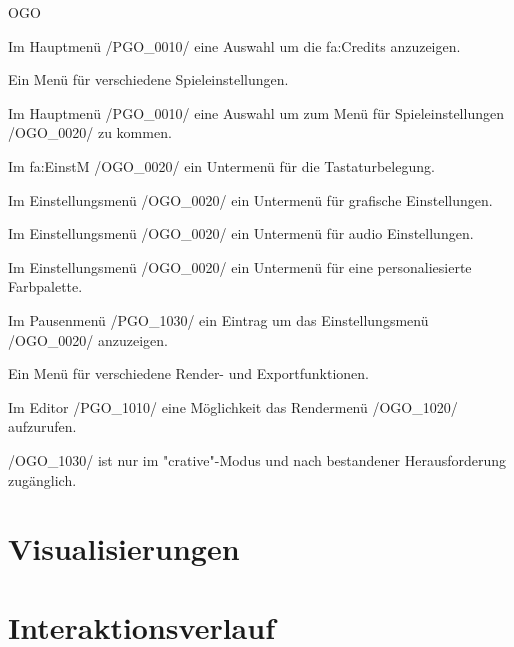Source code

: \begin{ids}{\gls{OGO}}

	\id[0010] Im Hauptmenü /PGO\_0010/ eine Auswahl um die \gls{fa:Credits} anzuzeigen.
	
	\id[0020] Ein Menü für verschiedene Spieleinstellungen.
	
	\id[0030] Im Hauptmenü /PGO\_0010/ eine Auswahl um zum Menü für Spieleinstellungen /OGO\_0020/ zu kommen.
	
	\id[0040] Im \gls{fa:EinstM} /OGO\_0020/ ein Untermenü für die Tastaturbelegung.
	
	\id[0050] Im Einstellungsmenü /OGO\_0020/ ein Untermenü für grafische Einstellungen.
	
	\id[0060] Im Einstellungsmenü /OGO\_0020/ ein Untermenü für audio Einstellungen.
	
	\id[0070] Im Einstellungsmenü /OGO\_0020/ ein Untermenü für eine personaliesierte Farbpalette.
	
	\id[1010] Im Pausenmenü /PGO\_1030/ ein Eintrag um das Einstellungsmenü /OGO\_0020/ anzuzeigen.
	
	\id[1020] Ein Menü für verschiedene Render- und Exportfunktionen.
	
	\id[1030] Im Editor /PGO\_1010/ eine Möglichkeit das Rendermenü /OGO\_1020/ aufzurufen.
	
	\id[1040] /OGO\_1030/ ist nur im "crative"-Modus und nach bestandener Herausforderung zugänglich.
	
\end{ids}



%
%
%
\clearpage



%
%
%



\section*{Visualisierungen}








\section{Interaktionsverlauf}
- - -
• TASK REQUIREMENTS:
Lines above with the string "section" need to be found and copied.

• EXERCISE RESULT:
\section*{Visualisierungen}
\section{Interaktionsverlauf}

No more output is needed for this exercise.